What unities interest him? (medicine, psychology, politics; discourses of "the sciences of man")
Chapter 2: Discursive Formations
What are some wrong ways of forming categories? (to assume that statements referring to the same object are a unity, 9; instead should seek "rules that make possible the appearance of objects during a given period of time," 10). What example does he give of such a topic? (the concept of "madness," 10)
A second wrong way would be to assume that style or manner of statement might unify a category? (gives example of 19th century medicine, which presupposed a set of assumptions, 11) How can one define a discursive formation? (must show how any particular object of discourse finds in it its place and law of emergence, 12; not the objects but a web of relationships is being examined, as seen in "discourse itself as a practice," 13)
How does he apply this in examining medicine? (will show how physician's views are modified by outside information and interpretation, 14, will note changes in methodology) In examining grammar? (not abstract concepts but interplay of forms of speech or concepts will be examined)
What is misguided by the attempt to identify themes? (16, instead one should seek "the dispersion of the points of choice that the discourse leaves free," 16)

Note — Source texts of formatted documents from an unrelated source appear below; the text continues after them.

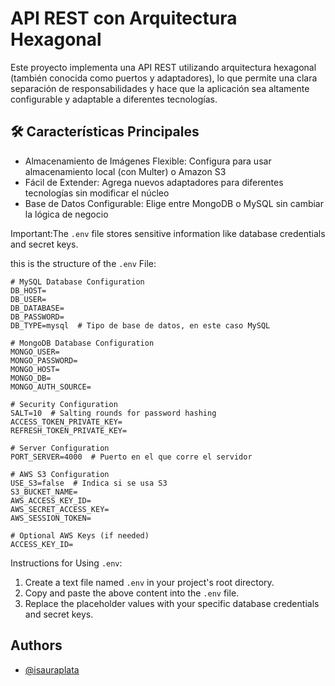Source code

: # API REST con Arquitectura Hexagonal
Este proyecto implementa una API REST utilizando arquitectura hexagonal (también conocida como puertos y adaptadores), lo que permite una clara separación de responsabilidades y hace que la aplicación sea altamente configurable y adaptable a diferentes tecnologías.

## 🛠️ Características Principales
- Almacenamiento de Imágenes Flexible: Configura para usar almacenamiento local (con Multer) o Amazon S3
- Fácil de Extender: Agrega nuevos adaptadores para diferentes tecnologías sin modificar el núcleo
- Base de Datos Configurable: Elige entre MongoDB o MySQL sin cambiar la lógica de negocio

Important:The `.env` file stores sensitive information like database credentials and secret keys. 

this is the structure of the `.env` File:

    # MySQL Database Configuration
    DB_HOST=
    DB_USER=
    DB_DATABASE=
    DB_PASSWORD=
    DB_TYPE=mysql  # Tipo de base de datos, en este caso MySQL

    # MongoDB Database Configuration
    MONGO_USER=
    MONGO_PASSWORD=
    MONGO_HOST=
    MONGO_DB=
    MONGO_AUTH_SOURCE=

    # Security Configuration
    SALT=10  # Salting rounds for password hashing
    ACCESS_TOKEN_PRIVATE_KEY=
    REFRESH_TOKEN_PRIVATE_KEY= 

    # Server Configuration
    PORT_SERVER=4000  # Puerto en el que corre el servidor

    # AWS S3 Configuration
    USE_S3=false  # Indica si se usa S3
    S3_BUCKET_NAME=
    AWS_ACCESS_KEY_ID=
    AWS_SECRET_ACCESS_KEY=
    AWS_SESSION_TOKEN=

    # Optional AWS Keys (if needed)
    ACCESS_KEY_ID=


Instructions for Using `.env`:

1. Create a text file named `.env` in your project's root directory.
2. Copy and paste the above content into the `.env` file.
3. Replace the placeholder values with your specific database credentials and secret keys.


## Authors

- [@isauraplata](https://github.com/isauraplata)
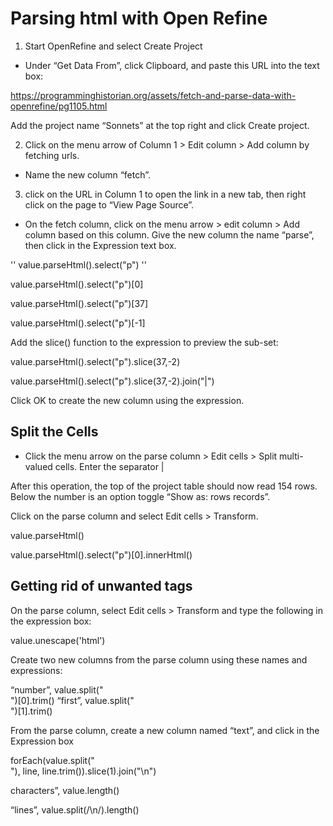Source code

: # Parsing html with Open Refine

1) Start OpenRefine and select Create Project


* Under “Get Data From”, click Clipboard, and paste this URL into the text box:

https://programminghistorian.org/assets/fetch-and-parse-data-with-openrefine/pg1105.html

Add the project name “Sonnets” at the top right and click Create project. 

2) Click on the menu arrow of Column 1 > Edit column > Add column by fetching urls.

* Name the new column “fetch”. 

3) click on the URL in Column 1 to open the link in a new tab, then right click on the page to “View Page Source”.

* On the fetch column, click on the menu arrow > edit column > Add column based on this column. 
Give the new column the name “parse”, then click in the Expression text box.

'' value.parseHtml().select("p") ''

value.parseHtml().select("p")[0]

value.parseHtml().select("p")[37]

value.parseHtml().select("p")[-1]

Add the slice() function to the expression to preview the sub-set: 

value.parseHtml().select("p").slice(37,-2)

value.parseHtml().select("p").slice(37,-2).join("|")

Click OK to create the new column using the expression.

## Split the Cells

* Click the menu arrow on the parse column > Edit cells > Split multi-valued cells. Enter the separator |

After this operation, the top of the project table should now read 154 rows. 
Below the number is an option toggle “Show as: rows records”.

Click on the parse column and select Edit cells > Transform. 

value.parseHtml()

value.parseHtml().select("p")[0].innerHtml()

## Getting rid of unwanted tags

On the parse column, select Edit cells > Transform and type the following in the expression box:

value.unescape('html')

Create two new columns from the parse column using these names and expressions:

“number”, value.split("<br />")[0].trim()
“first”, value.split("<br />")[1].trim()


From the parse column, create a new column named “text”, and click in the Expression box

forEach(value.split("<br />"), line, line.trim()).slice(1).join("\n")

characters”, value.length()

“lines”, value.split(/\n/).length()
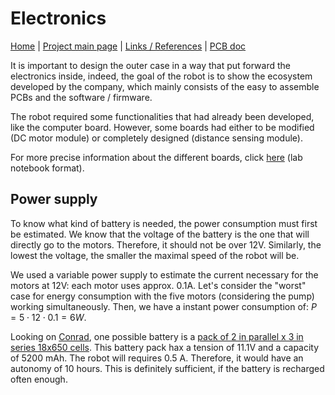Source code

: # Electronics

[Home](../../../README.md) | [Project main page](../../vacrob.md) | [Links / References](../../docs/refs.md) | [PCB doc](./pcb.md)

It is important to design the outer case in a way that put forward the electronics inside, indeed, the goal of the robot is to show the ecosystem developed by the company, which mainly consists of the easy to assemble PCBs and the software / firmware.

The robot required some functionalities that had already been developed, like the computer board. However, some boards had either to be modified (DC motor module) or completely designed (distance sensing module).

For more precise information about the different boards, click [here](./docs/pcb/pcb.md) (lab notebook format).

## Power supply

To know what kind of battery is needed, the power consumption must first be estimated. We know that the voltage of the battery is the one that will directly go to the motors. Therefore, it should not be over 12V. Similarly, the lowest the voltage, the smaller the maximal speed of the robot will be.

We used a variable power supply to estimate the current necessary for the motors at 12V: each motor uses approx. 0.1A. Let's consider the "worst" case for energy consumption with the five motors (considering  the pump) working simultaneously. Then, we have a instant power consumption of: $P = 5 \cdot 12 \cdot 0.1 = 6W$.

Looking on [Conrad](https://www.conrad.ch), one possible battery is a [pack of 2 in parallel x 3 in series 18x650 cells](https://www.conrad.ch/fr/p/pack-de-piles-rechargeables-6x-18650-li-ion-ansmann-2447-3050-01-11-1-v-5200-mah-1547351.html). This battery pack hax a tension of 11.1V and a capacity of 5200 mAh. The robot will requires 0.5 A. Therefore, it would have an autonomy of 10 hours. This is definitely sufficient, if the battery is recharged often enough.

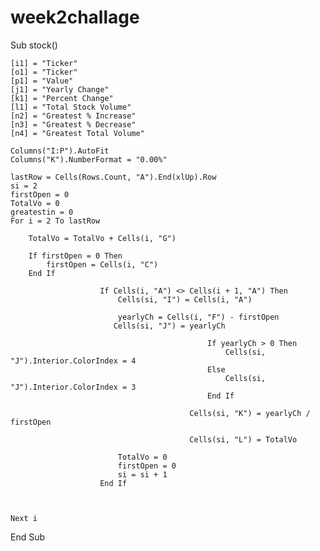 # week2challage

Sub stock()
    
    [i1] = "Ticker"
    [o1] = "Ticker"
    [p1] = "Value"
    [j1] = "Yearly Change"
    [k1] = "Percent Change"
    [l1] = "Total Stock Volume"
    [n2] = "Greatest % Increase"
    [n3] = "Greatest % Decrease"
    [n4] = "Greatest Total Volume"
    
    Columns("I:P").AutoFit
    Columns("K").NumberFormat = "0.00%"
    
    lastRow = Cells(Rows.Count, "A").End(xlUp).Row
    si = 2
    firstOpen = 0
    TotalVo = 0
    greatestin = 0
    For i = 2 To lastRow
    
        TotalVo = TotalVo + Cells(i, "G")
        
        If firstOpen = 0 Then
            firstOpen = Cells(i, "C")
        End If
            
                        If Cells(i, "A") <> Cells(i + 1, "A") Then
                            Cells(si, "I") = Cells(i, "A")
                            
                            yearlyCh = Cells(i, "F") - firstOpen
                           Cells(si, "J") = yearlyCh
                            
                                                If yearlyCh > 0 Then
                                                    Cells(si, "J").Interior.ColorIndex = 4
                                                Else
                                                    Cells(si, "J").Interior.ColorIndex = 3
                                                End If
                                                
                                            Cells(si, "K") = yearlyCh / firstOpen
                                                
                                            Cells(si, "L") = TotalVo
                                
                            TotalVo = 0
                            firstOpen = 0
                            si = si + 1
                        End If
            
       
    
    Next i
    
End Sub

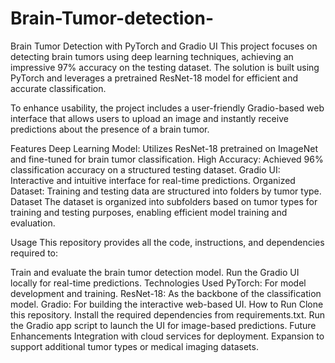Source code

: # Brain-Tumor-detection-
Brain Tumor Detection with PyTorch and Gradio UI
This project focuses on detecting brain tumors using deep learning techniques, achieving an impressive 97% accuracy on the testing dataset. The solution is built using PyTorch and leverages a pretrained ResNet-18 model for efficient and accurate classification.

To enhance usability, the project includes a user-friendly Gradio-based web interface that allows users to upload an image and instantly receive predictions about the presence of a brain tumor.

Features
Deep Learning Model: Utilizes ResNet-18 pretrained on ImageNet and fine-tuned for brain tumor classification.
High Accuracy: Achieved 96% classification accuracy on a structured testing dataset.
Gradio UI: Interactive and intuitive interface for real-time predictions.
Organized Dataset: Training and testing data are structured into folders by tumor type.
Dataset
The dataset is organized into subfolders based on tumor types for training and testing purposes, enabling efficient model training and evaluation.

Usage
This repository provides all the code, instructions, and dependencies required to:

Train and evaluate the brain tumor detection model.
Run the Gradio UI locally for real-time predictions.
Technologies Used
PyTorch: For model development and training.
ResNet-18: As the backbone of the classification model.
Gradio: For building the interactive web-based UI.
How to Run
Clone this repository.
Install the required dependencies from requirements.txt.
Run the Gradio app script to launch the UI for image-based predictions.
Future Enhancements
Integration with cloud services for deployment.
Expansion to support additional tumor types or medical imaging datasets.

What characterizes any attempts to find unities in discourse? (gaps, differences, transformations, divisions; one finds systems of dispersion, 17, i. e. contrasts) What then should be the object of study? (rules of formation within a discursive formation, 17)
Is the writing of history then an exercise in identifying a history of rhetoric (and presumably its real world consequences)?
Chapter 3: The Formation of Objects
Does Foucault follow his own principles in the history of psychopathology he provides in chapter 3? What is important about the themes and topics he considers as "history"?
What forms of categories does he seem especially to dislike? (medical and scientific certainties, belief in progress) What does he instead seek?
--surfaces of emergence, 19 (i. e., in family or work situation)
--authorities of definition and delimitation, 20 (i. e., field of medicine)
--grids of specification, 20 (soul, body, etc.)
All of these are inadequate as meaningful accounts, must seek rules of practice, grids of networks and relationship.
Is his work concerned with the history of persons accused of madness? (no, one seeks instead discourse in its own complexity, 21-22, "the emergence of a group of rules proper to discursive practice"--"practices that systematically form the objects of which they speak," 23)
Is it always possible to isolate a study of the discourse surrounding a grouping of objects from a consideration of the history of the objects themselves?
What kinds of topics/histories might be best served by a Foucauldian approach?